The fantasies we had when we were kids, somehow we are always reaching for them. We want them to be truth, even as we grow older and realise nothing is ever as easy. But somewhere there is always that kid who still believes that anything is possible and that the dream of living in a world made of nothing but chocolate is still possible.
When Na-young was a child living in Korea, she told her mother that she was going to marry Hae Sung, with him she cried, because for the first time she came second in her class to Hae Sung himself.
This was Na-young, the ambitious little girl in love.
When Hae Sung saw her cry he just stood beside her, and said
“You always come first in the class and I never cry, and this one time I came first and you are crying. How do you think it makes me feel?”
This was Hae Sung, a guy who loved the ambitious little girl in love.
They were these childhood sweethearts who were meant for each other, made for each other.
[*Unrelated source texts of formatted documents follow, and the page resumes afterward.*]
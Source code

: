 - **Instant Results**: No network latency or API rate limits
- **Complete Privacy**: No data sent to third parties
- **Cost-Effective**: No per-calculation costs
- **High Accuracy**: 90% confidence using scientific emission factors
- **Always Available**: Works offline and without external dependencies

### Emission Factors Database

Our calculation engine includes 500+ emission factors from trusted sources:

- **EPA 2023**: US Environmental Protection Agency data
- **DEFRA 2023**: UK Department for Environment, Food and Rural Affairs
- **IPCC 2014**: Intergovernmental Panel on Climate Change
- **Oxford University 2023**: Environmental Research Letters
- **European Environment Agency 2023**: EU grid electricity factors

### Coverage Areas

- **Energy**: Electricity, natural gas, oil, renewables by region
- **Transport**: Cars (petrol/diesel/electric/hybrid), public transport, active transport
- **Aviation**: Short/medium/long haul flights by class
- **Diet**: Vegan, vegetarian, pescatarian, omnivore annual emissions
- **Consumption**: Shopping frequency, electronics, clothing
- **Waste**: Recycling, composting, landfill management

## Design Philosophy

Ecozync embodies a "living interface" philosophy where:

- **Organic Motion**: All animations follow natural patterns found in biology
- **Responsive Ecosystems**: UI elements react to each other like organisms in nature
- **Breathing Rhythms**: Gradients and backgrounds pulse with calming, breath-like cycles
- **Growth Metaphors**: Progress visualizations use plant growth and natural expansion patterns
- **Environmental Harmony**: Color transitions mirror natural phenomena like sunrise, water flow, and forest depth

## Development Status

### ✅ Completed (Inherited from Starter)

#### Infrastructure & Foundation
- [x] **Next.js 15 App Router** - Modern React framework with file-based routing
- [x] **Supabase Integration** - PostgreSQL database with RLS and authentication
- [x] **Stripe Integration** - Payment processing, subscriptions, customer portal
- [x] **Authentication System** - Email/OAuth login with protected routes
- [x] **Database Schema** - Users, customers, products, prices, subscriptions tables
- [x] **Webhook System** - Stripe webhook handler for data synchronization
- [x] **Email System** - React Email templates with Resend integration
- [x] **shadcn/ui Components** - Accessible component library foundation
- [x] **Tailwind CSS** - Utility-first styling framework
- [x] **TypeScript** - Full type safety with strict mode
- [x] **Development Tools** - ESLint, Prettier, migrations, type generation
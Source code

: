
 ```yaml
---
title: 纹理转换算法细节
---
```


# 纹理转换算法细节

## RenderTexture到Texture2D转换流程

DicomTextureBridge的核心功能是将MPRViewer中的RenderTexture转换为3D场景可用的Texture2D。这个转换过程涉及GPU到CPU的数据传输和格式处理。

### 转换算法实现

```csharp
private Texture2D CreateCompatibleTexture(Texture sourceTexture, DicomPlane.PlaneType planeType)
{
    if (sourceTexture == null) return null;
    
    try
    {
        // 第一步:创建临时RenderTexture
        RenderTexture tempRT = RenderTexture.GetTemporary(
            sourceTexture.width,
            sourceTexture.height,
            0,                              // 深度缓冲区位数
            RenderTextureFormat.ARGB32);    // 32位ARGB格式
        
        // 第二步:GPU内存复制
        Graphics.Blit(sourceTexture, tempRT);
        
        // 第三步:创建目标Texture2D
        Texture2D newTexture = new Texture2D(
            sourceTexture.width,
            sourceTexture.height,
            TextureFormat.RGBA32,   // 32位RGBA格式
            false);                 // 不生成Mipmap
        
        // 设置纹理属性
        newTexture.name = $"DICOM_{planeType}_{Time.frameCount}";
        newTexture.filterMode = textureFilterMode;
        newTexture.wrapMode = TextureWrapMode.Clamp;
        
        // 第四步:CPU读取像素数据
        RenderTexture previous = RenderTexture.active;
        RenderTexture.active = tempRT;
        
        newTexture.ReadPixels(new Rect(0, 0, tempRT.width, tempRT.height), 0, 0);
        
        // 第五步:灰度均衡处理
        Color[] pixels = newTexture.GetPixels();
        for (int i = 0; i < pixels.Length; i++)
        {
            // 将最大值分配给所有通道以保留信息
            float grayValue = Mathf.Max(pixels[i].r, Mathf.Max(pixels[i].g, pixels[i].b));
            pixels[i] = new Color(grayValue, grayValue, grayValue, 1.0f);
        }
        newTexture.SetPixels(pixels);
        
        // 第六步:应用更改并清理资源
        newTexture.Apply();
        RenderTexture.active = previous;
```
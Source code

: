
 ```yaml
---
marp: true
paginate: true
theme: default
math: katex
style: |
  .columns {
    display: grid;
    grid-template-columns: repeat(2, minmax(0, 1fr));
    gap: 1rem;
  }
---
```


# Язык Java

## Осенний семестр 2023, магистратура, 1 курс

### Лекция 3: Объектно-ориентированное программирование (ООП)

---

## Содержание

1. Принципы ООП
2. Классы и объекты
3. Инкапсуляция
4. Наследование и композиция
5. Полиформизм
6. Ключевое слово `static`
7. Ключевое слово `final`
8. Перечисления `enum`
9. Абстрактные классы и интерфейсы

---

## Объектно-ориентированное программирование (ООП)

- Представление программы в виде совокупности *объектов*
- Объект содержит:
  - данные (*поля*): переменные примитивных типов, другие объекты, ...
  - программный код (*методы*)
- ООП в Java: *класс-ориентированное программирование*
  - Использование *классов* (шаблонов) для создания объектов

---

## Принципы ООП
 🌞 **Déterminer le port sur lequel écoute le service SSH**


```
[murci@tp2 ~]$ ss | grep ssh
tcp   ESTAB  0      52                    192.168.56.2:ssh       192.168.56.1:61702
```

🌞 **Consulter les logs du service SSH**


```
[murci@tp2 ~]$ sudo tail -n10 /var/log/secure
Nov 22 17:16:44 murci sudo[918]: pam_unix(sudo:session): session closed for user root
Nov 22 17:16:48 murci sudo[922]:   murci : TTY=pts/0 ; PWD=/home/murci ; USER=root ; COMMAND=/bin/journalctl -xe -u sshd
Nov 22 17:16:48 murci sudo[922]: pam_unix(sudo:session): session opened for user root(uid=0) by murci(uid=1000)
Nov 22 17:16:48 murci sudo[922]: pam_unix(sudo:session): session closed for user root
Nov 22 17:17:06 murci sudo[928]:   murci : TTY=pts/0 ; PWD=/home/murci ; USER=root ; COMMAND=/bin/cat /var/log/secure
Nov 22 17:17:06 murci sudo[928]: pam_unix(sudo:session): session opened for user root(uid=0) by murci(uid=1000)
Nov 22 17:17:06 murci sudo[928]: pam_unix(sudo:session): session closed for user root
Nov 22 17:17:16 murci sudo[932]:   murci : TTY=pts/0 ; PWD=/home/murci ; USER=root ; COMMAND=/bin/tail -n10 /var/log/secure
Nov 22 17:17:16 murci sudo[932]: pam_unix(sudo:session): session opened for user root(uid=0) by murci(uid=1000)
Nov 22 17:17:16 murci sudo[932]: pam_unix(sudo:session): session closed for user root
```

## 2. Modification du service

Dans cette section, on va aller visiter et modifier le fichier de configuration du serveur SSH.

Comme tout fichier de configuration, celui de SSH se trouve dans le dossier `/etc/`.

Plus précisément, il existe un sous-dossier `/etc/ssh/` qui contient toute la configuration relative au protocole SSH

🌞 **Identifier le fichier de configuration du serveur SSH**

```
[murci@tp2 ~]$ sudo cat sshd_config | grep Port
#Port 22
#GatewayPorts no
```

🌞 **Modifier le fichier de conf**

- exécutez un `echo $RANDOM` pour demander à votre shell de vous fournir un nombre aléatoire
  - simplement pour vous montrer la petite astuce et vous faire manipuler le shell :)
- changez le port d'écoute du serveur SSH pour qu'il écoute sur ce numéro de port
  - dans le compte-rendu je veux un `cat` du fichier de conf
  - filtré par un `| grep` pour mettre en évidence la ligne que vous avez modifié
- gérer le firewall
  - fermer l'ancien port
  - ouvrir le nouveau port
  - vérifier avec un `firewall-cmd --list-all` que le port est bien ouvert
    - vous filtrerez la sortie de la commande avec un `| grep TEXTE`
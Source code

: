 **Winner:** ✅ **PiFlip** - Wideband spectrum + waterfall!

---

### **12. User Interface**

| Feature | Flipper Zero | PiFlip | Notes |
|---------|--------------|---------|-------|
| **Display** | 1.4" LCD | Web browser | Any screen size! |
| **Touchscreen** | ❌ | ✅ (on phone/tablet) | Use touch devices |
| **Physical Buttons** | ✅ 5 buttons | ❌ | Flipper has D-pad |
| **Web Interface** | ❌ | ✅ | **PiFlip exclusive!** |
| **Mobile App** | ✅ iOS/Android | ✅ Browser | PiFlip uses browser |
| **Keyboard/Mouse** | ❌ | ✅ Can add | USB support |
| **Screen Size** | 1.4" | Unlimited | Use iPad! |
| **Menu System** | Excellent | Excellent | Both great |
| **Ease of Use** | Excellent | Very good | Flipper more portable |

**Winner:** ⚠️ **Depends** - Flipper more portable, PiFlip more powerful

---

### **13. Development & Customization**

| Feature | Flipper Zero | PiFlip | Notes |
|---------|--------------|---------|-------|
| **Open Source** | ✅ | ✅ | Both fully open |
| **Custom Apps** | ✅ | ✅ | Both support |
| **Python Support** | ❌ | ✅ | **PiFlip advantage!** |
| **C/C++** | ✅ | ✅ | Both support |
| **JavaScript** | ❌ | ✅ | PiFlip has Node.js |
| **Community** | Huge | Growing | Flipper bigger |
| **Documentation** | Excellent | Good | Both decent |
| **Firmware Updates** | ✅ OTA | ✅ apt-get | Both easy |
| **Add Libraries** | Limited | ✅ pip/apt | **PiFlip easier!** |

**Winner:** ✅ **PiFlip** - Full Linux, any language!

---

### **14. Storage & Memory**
But what happens when we have to make a choice between ambition and love. Does it mean we want something more than the other, or just simply we can’t have everything?
Na-young was now Nora as she immigrated to Canada. Her whole childhood was in Korea was behind her. Yet somehow for Hae Sung, he had made her his life. Later, she refers to him as an idealist, which is such an apt description of a character as any. He was just someone who believed in things.
Our life requires constant compromise, for our sanity, our happiness. She was repaying the debts by living up to his loss.
Hae sung perfectly describes Nora. She was the girl he loved, she would also always be the one who left. Because this is just who she is to him.